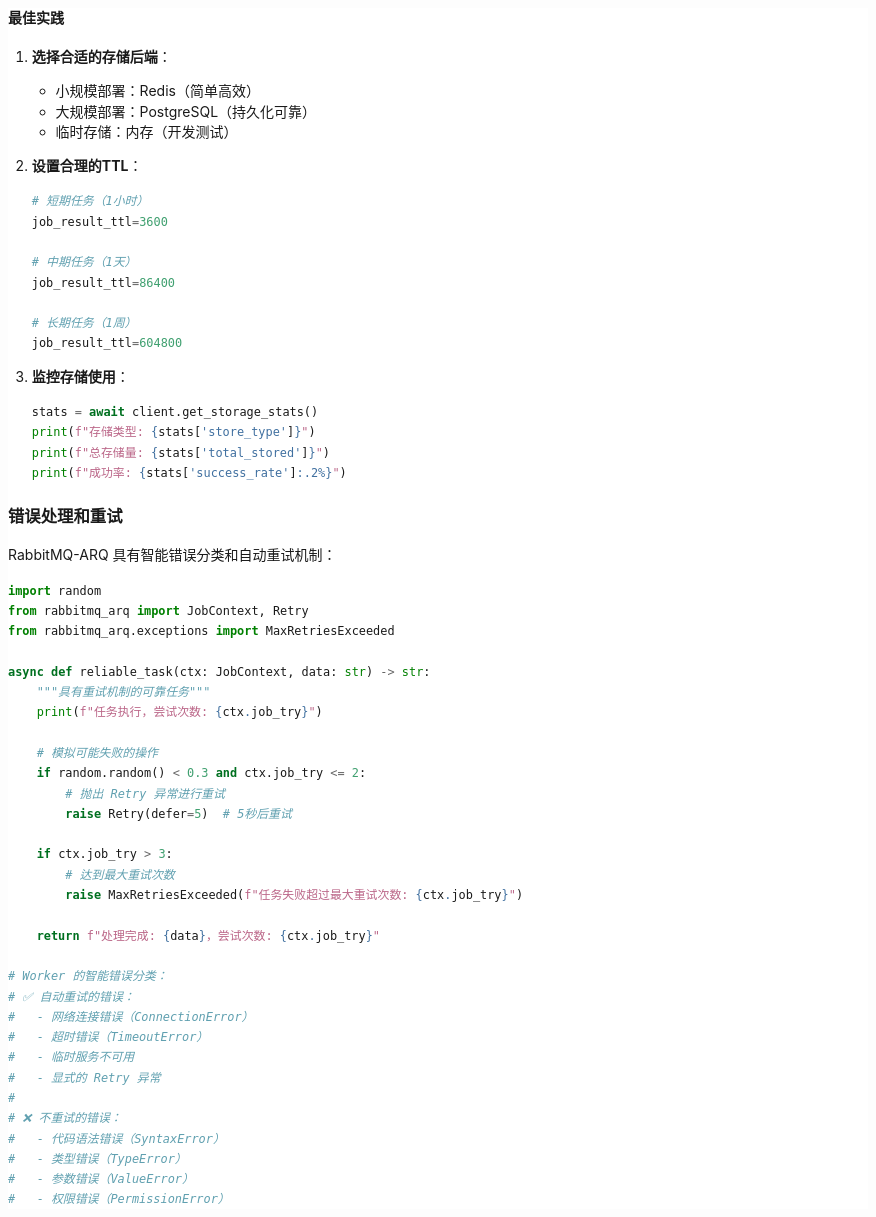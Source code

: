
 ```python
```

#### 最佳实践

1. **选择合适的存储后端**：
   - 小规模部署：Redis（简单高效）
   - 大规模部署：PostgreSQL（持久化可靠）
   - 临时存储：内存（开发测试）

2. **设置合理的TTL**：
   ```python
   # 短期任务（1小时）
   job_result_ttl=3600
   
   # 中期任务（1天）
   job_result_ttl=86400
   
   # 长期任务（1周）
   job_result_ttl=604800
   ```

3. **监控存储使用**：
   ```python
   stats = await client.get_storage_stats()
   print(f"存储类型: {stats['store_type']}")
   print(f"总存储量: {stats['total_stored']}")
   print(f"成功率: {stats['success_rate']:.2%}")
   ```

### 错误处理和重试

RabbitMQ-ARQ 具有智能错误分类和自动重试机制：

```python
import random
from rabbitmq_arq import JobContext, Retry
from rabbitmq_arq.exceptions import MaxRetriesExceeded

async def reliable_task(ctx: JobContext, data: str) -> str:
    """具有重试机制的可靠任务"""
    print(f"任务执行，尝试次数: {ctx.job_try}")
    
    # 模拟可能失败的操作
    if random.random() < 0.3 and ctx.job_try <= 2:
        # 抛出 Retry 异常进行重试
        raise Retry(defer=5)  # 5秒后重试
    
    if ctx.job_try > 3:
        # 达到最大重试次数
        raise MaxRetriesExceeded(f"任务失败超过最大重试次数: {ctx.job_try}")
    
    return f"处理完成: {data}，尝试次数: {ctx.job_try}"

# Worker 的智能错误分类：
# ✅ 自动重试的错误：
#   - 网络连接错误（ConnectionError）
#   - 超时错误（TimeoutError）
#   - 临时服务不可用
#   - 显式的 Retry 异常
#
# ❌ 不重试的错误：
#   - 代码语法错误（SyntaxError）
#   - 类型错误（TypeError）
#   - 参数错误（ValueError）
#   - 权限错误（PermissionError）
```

---

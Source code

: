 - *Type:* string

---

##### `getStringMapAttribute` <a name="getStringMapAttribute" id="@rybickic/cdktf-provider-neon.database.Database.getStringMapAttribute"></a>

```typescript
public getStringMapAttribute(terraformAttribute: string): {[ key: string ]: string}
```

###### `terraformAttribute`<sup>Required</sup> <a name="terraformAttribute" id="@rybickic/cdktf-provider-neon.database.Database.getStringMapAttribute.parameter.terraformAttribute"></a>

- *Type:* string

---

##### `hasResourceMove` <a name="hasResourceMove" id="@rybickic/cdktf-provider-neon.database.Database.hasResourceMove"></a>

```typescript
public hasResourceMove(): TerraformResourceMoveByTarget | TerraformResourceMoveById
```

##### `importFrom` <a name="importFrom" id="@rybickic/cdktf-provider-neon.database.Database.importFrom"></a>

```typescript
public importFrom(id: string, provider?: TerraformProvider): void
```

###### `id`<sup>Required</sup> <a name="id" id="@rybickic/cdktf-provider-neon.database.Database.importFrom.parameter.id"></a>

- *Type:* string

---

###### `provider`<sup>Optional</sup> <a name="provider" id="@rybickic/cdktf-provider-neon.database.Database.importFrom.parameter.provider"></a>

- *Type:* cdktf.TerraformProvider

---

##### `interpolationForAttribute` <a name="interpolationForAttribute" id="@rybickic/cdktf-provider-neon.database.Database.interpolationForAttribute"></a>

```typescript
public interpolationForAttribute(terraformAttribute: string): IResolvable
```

Your objective: From the material above, return every line that contains "raise".

Reply to the task:
        raise Retry(defer=5)  # 5秒后重试
        raise MaxRetriesExceeded(f"任务失败超过最大重试次数: {ctx.job_try}")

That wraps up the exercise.